The guy who started in front of you would drive away from you, and the guy who was behind you would drop away from you, unless you [had] f***ed up in qualifying and then you needed to have a different pit-stop strategy to beat them.
It’s boring. It’s a shame, because the technology these cars have and the amount of companies that are involved is unreal. I don’t know how big companies do it for such a long time without results.
Whilst he acknowledges results can sometimes be just as hard to come by in his current position, the big, brash appeal of the US’ premier stock car series is evidently very much to Montoya’s liking, with overtaking less of an art form and more of a past-time as up to 40 cars go wheel-to-wheel for three hours solid. What’s more, 17 of the nation’s top 20 best-attended sporting events are NASCAR races, and the sport is the second-most watched on American television.
It’s harder here, argued the Bogota native, currently sitting 19th in the championship chase out of some 67 fierce competitors. When you run 15th, sometimes you think it sucks, but look at the big picture 15th here is like sixth or seventh in F1, because there are twice as many cars.
The incredible thing is here I run 15th or 20th on average, and there are four or five weeks in the year where I have a chance of winning.
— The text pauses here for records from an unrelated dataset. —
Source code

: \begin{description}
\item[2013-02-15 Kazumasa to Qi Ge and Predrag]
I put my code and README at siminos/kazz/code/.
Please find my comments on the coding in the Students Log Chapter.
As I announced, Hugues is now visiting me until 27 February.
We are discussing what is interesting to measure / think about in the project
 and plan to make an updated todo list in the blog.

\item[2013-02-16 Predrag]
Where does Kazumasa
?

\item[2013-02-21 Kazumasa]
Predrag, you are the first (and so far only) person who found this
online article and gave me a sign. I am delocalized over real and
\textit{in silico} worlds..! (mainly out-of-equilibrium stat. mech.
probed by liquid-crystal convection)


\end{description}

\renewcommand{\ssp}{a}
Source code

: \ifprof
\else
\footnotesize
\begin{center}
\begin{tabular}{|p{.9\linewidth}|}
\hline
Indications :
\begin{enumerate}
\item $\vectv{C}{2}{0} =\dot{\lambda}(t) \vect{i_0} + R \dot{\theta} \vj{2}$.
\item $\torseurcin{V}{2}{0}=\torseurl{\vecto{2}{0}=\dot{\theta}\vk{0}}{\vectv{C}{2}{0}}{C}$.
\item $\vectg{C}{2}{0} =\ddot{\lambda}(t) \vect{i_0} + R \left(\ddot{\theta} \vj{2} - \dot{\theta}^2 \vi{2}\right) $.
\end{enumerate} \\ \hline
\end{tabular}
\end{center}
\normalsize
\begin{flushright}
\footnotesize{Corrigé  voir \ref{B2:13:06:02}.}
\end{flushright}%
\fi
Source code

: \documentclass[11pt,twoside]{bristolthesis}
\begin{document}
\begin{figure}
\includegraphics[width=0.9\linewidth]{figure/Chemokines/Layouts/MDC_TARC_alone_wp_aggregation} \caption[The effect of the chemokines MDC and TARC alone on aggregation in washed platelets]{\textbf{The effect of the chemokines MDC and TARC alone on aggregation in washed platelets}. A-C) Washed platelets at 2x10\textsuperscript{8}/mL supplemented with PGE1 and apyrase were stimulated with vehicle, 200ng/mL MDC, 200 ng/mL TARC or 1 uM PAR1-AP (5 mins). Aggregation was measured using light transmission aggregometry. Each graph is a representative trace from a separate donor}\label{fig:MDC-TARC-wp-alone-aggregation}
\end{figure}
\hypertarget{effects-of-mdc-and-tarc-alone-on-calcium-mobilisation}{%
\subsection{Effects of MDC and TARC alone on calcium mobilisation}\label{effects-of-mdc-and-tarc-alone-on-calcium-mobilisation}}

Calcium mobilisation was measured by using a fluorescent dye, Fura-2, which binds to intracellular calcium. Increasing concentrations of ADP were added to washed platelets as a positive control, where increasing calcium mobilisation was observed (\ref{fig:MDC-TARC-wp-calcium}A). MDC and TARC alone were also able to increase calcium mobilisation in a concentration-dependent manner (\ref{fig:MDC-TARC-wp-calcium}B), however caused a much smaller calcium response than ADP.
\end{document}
In F1 if you run sixth or seventh, you run sixth or seventh the whole year.
It doesn’t matter if you’re running for the lead, or for 30th, you’re always racing somebody [in NASCAR]. That’s much better.
Montoya also pointed out that such is NASCAR’s incredible popularity in the States, F1 barely raises a flicker on the interest scale, and whilst he rates his McLaren successor Lewis Hamilton as a good kid’ and a nice guy’, he is blunt in pointing out that: Go ask anybody here who is Lewis Hamilton. Lewis who?
Chip Ganassi team-mate and former Indianapolis 500 winner Dario Franchitti who joined NASCAR from the IndyCar Series this season, but was almost immediately out of action with a broken ankle sustained in a 180mph collision at Talladega back at the end of April echoed Montoya’s sentiments.
It’s been a tough baptism, reflected the Scot. I thought it would be difficult, but I didn’t realise how difficult. The good thing is I feel I know a lot more now about what to do.
For anybody that loves cars, it’s entertainment that’s second-to-none. If you want exciting racing, to watch people driving cars that are very difficult to drive, this is the answer.